=== Work task ===
Copy the entries word for word. Keep the pictures out.

=== Given records ===

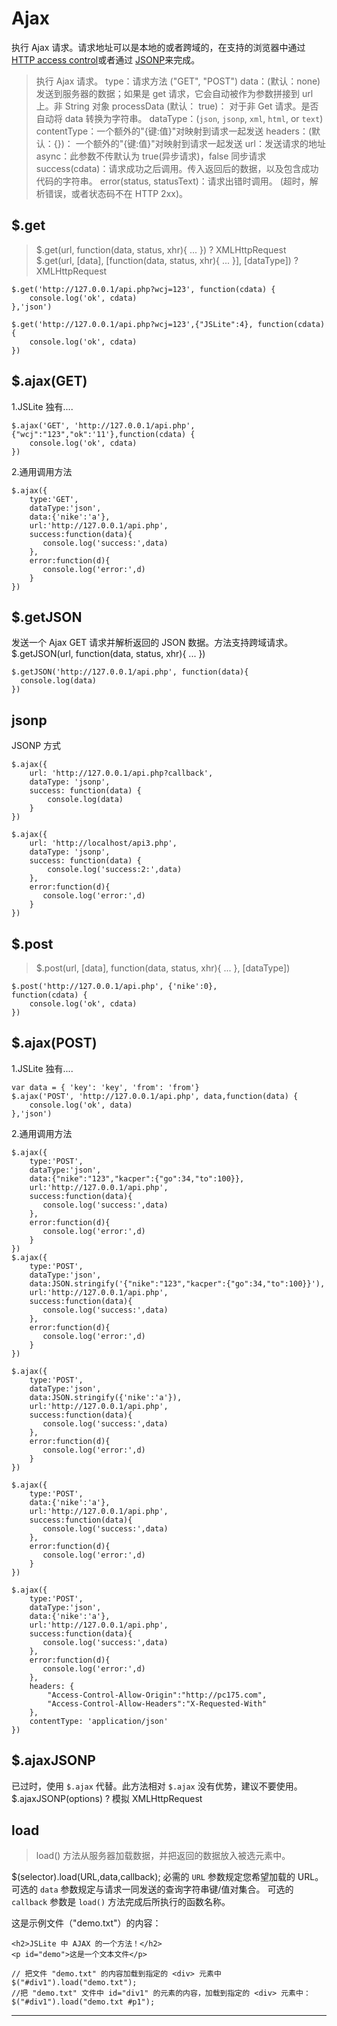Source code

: # Ajax

执行 Ajax 请求。请求地址可以是本地的或者跨域的，在支持的浏览器中通过 [HTTP access control](https://developer.mozilla.org/zh-CN/docs/Web/HTTP/Access_control_CORS)或者通过 [JSONP](http://json-p.org/)来完成。

> 执行 Ajax 请求。
> type：请求方法 ("GET", "POST")
> data：(默认：none)发送到服务器的数据；如果是 get 请求，它会自动被作为参数拼接到 url 上。非 String 对象
> processData (默认： true)： 对于非 Get 请求。是否自动将 data 转换为字符串。
> dataType：(`json`, `jsonp`, `xml`, `html`, or `text`)
> contentType：一个额外的"{键:值}"对映射到请求一起发送
> headers：(默认：{})： 一个额外的"{键:值}"对映射到请求一起发送
> url：发送请求的地址
> async：此参数不传默认为 true(异步请求)，false 同步请求
> success(cdata)：请求成功之后调用。传入返回后的数据，以及包含成功代码的字符串。
> error(status, statusText)：请求出错时调用。 (超时，解析错误，或者状态码不在 HTTP 2xx)。

## $.get

> $.get(url, function(data, status, xhr){ ... }) ? XMLHttpRequest
> $.get(url, [data], [function(data, status, xhr){ ... }], [dataType]) ? XMLHttpRequest

```
$.get('http://127.0.0.1/api.php?wcj=123', function(cdata) {
    console.log('ok', cdata)
},'json')

$.get('http://127.0.0.1/api.php?wcj=123',{"JSLite":4}, function(cdata) {
    console.log('ok', cdata)
}) 
```

## $.ajax(GET)

1.JSLite 独有....

```
$.ajax('GET', 'http://127.0.0.1/api.php', {"wcj":"123","ok":'11'},function(cdata) {
    console.log('ok', cdata)
}) 
```

2.通用调用方法

```
$.ajax({
    type:'GET',
    dataType:'json',
    data:{'nike':'a'},
    url:'http://127.0.0.1/api.php',
    success:function(data){
       console.log('success:',data)
    },
    error:function(d){
       console.log('error:',d)
    }
}) 
```

## $.getJSON

发送一个 Ajax GET 请求并解析返回的 JSON 数据。方法支持跨域请求。
$.getJSON(url, function(data, status, xhr){ ... })

```
$.getJSON('http://127.0.0.1/api.php', function(data){
  console.log(data)
}) 
```

## jsonp

JSONP 方式

```
$.ajax({
    url: 'http://127.0.0.1/api.php?callback',
    dataType: 'jsonp',
    success: function(data) {
        console.log(data)
    }
})

$.ajax({
    url: 'http://localhost/api3.php',
    dataType: 'jsonp',
    success: function(data) {
        console.log('success:2:',data)
    },
    error:function(d){
       console.log('error:',d)
    }
}) 
```

## $.post

> $.post(url, [data], function(data, status, xhr){ ... }, [dataType])

```
$.post('http://127.0.0.1/api.php', {'nike':0},
function(cdata) {
    console.log('ok', cdata)
}) 
```

## $.ajax(POST)

1.JSLite 独有....

```
var data = { 'key': 'key', 'from': 'from'}
$.ajax('POST', 'http://127.0.0.1/api.php', data,function(data) {
    console.log('ok', data)
},'json') 
```

2.通用调用方法

```
$.ajax({
    type:'POST',
    dataType:'json',
    data:{"nike":"123","kacper":{"go":34,"to":100}},
    url:'http://127.0.0.1/api.php',
    success:function(data){
       console.log('success:',data)
    },
    error:function(d){
       console.log('error:',d)
    }
})
$.ajax({
    type:'POST',
    dataType:'json',
    data:JSON.stringify('{"nike":"123","kacper":{"go":34,"to":100}}'),
    url:'http://127.0.0.1/api.php',
    success:function(data){
       console.log('success:',data)
    },
    error:function(d){
       console.log('error:',d)
    }
})

$.ajax({
    type:'POST',
    dataType:'json',
    data:JSON.stringify({'nike':'a'}),
    url:'http://127.0.0.1/api.php',
    success:function(data){
       console.log('success:',data)
    },
    error:function(d){
       console.log('error:',d)
    }
})

$.ajax({
    type:'POST',
    data:{'nike':'a'},
    url:'http://127.0.0.1/api.php',
    success:function(data){
       console.log('success:',data)
    },
    error:function(d){
       console.log('error:',d)
    }
})

$.ajax({
    type:'POST',
    dataType:'json',
    data:{'nike':'a'},
    url:'http://127.0.0.1/api.php',
    success:function(data){
       console.log('success:',data)
    },
    error:function(d){
       console.log('error:',d)
    },
    headers: {
        "Access-Control-Allow-Origin":"http://pc175.com",
        "Access-Control-Allow-Headers":"X-Requested-With"
    },
    contentType: 'application/json'
}) 
```

## $.ajaxJSONP

已过时，使用 `$.ajax` 代替。此方法相对 `$.ajax` 没有优势，建议不要使用。 $.ajaxJSONP(options) ? 模拟 XMLHttpRequest

## load

> load() 方法从服务器加载数据，并把返回的数据放入被选元素中。

$(selector).load(URL,data,callback);
必需的 `URL` 参数规定您希望加载的 URL。
可选的 `data` 参数规定与请求一同发送的查询字符串键/值对集合。
可选的 `callback` 参数是 `load()` 方法完成后所执行的函数名称。

这是示例文件（"demo.txt"）的内容：

```
<h2>JSLite 中 AJAX 的一个方法！</h2>
<p id="demo">这是一个文本文件</p> 
```

```
// 把文件 "demo.txt" 的内容加载到指定的 <div> 元素中
$("#div1").load("demo.txt");
//把 "demo.txt" 文件中 id="div1" 的元素的内容，加载到指定的 <div> 元素中：
$("#div1").load("demo.txt #p1"); 
```

* * *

=== Output of the exercise ===
Source code

: # Ajax

执行 Ajax 请求。请求地址可以是本地的或者跨域的，在支持的浏览器中通过 [HTTP access control](https://developer.mozilla.org/zh-CN/docs/Web/HTTP/Access_control_CORS)或者通过 [JSONP](http://json-p.org/)来完成。

> 执行 Ajax 请求。
> type：请求方法 ("GET", "POST")
> data：(默认：none)发送到服务器的数据；如果是 get 请求，它会自动被作为参数拼接到 url 上。非 String 对象
> processData (默认： true)： 对于非 Get 请求。是否自动将 data 转换为字符串。
> dataType：(`json`, `jsonp`, `xml`, `html`, or `text`)
> contentType：一个额外的"{键:值}"对映射到请求一起发送
> headers：(默认：{})： 一个额外的"{键:值}"对映射到请求一起发送
> url：发送请求的地址
> async：此参数不传默认为 true(异步请求)，false 同步请求
> success(cdata)：请求成功之后调用。传入返回后的数据，以及包含成功代码的字符串。
> error(status, statusText)：请求出错时调用。 (超时，解析错误，或者状态码不在 HTTP 2xx)。

## $.get

> $.get(url, function(data, status, xhr){ ... }) ? XMLHttpRequest
> $.get(url, [data], [function(data, status, xhr){ ... }], [dataType]) ? XMLHttpRequest

```
$.get('http://127.0.0.1/api.php?wcj=123', function(cdata) {
    console.log('ok', cdata)
},'json')

$.get('http://127.0.0.1/api.php?wcj=123',{"JSLite":4}, function(cdata) {
    console.log('ok', cdata)
}) 
```

## $.ajax(GET)

1.JSLite 独有....

```
$.ajax('GET', 'http://127.0.0.1/api.php', {"wcj":"123","ok":'11'},function(cdata) {
    console.log('ok', cdata)
}) 
```

2.通用调用方法

```
$.ajax({
    type:'GET',
    dataType:'json',
    data:{'nike':'a'},
    url:'http://127.0.0.1/api.php',
    success:function(data){
       console.log('success:',data)
    },
    error:function(d){
       console.log('error:',d)
    }
}) 
```

## $.getJSON

发送一个 Ajax GET 请求并解析返回的 JSON 数据。方法支持跨域请求。
$.getJSON(url, function(data, status, xhr){ ... })

```
$.getJSON('http://127.0.0.1/api.php', function(data){
  console.log(data)
}) 
```

## jsonp

JSONP 方式

```
$.ajax({
    url: 'http://127.0.0.1/api.php?callback',
    dataType: 'jsonp',
    success: function(data) {
        console.log(data)
    }
})

$.ajax({
    url: 'http://localhost/api3.php',
    dataType: 'jsonp',
    success: function(data) {
        console.log('success:2:',data)
    },
    error:function(d){
       console.log('error:',d)
    }
}) 
```

## $.post

> $.post(url, [data], function(data, status, xhr){ ... }, [dataType])

```
$.post('http://127.0.0.1/api.php', {'nike':0},
function(cdata) {
    console.log('ok', cdata)
}) 
```

## $.ajax(POST)

1.JSLite 独有....

```
var data = { 'key': 'key', 'from': 'from'}
$.ajax('POST', 'http://127.0.0.1/api.php', data,function(data) {
    console.log('ok', data)
},'json') 
```

2.通用调用方法

```
$.ajax({
    type:'POST',
    dataType:'json',
    data:{"nike":"123","kacper":{"go":34,"to":100}},
    url:'http://127.0.0.1/api.php',
    success:function(data){
       console.log('success:',data)
    },
    error:function(d){
       console.log('error:',d)
    }
})
$.ajax({
    type:'POST',
    dataType:'json',
    data:JSON.stringify('{"nike":"123","kacper":{"go":34,"to":100}}'),
    url:'http://127.0.0.1/api.php',
    success:function(data){
       console.log('success:',data)
    },
    error:function(d){
       console.log('error:',d)
    }
})

$.ajax({
    type:'POST',
    dataType:'json',
    data:JSON.stringify({'nike':'a'}),
    url:'http://127.0.0.1/api.php',
    success:function(data){
       console.log('success:',data)
    },
    error:function(d){
       console.log('error:',d)
    }
})

$.ajax({
    type:'POST',
    data:{'nike':'a'},
    url:'http://127.0.0.1/api.php',
    success:function(data){
       console.log('success:',data)
    },
    error:function(d){
       console.log('error:',d)
    }
})

$.ajax({
    type:'POST',
    dataType:'json',
    data:{'nike':'a'},
    url:'http://127.0.0.1/api.php',
    success:function(data){
       console.log('success:',data)
    },
    error:function(d){
       console.log('error:',d)
    },
    headers: {
        "Access-Control-Allow-Origin":"http://pc175.com",
        "Access-Control-Allow-Headers":"X-Requested-With"
    },
    contentType: 'application/json'
}) 
```

## $.ajaxJSONP

已过时，使用 `$.ajax` 代替。此方法相对 `$.ajax` 没有优势，建议不要使用。 $.ajaxJSONP(options) ? 模拟 XMLHttpRequest

## load

> load() 方法从服务器加载数据，并把返回的数据放入被选元素中。

$(selector).load(URL,data,callback);
必需的 `URL` 参数规定您希望加载的 URL。
可选的 `data` 参数规定与请求一同发送的查询字符串键/值对集合。
可选的 `callback` 参数是 `load()` 方法完成后所执行的函数名称。

这是示例文件（"demo.txt"）的内容：

```
<h2>JSLite 中 AJAX 的一个方法！</h2>
<p id="demo">这是一个文本文件</p> 
```

```
// 把文件 "demo.txt" 的内容加载到指定的 <div> 元素中
$("#div1").load("demo.txt");
//把 "demo.txt" 文件中 id="div1" 的元素的内容，加载到指定的 <div> 元素中：
$("#div1").load("demo.txt #p1"); 
```

* * *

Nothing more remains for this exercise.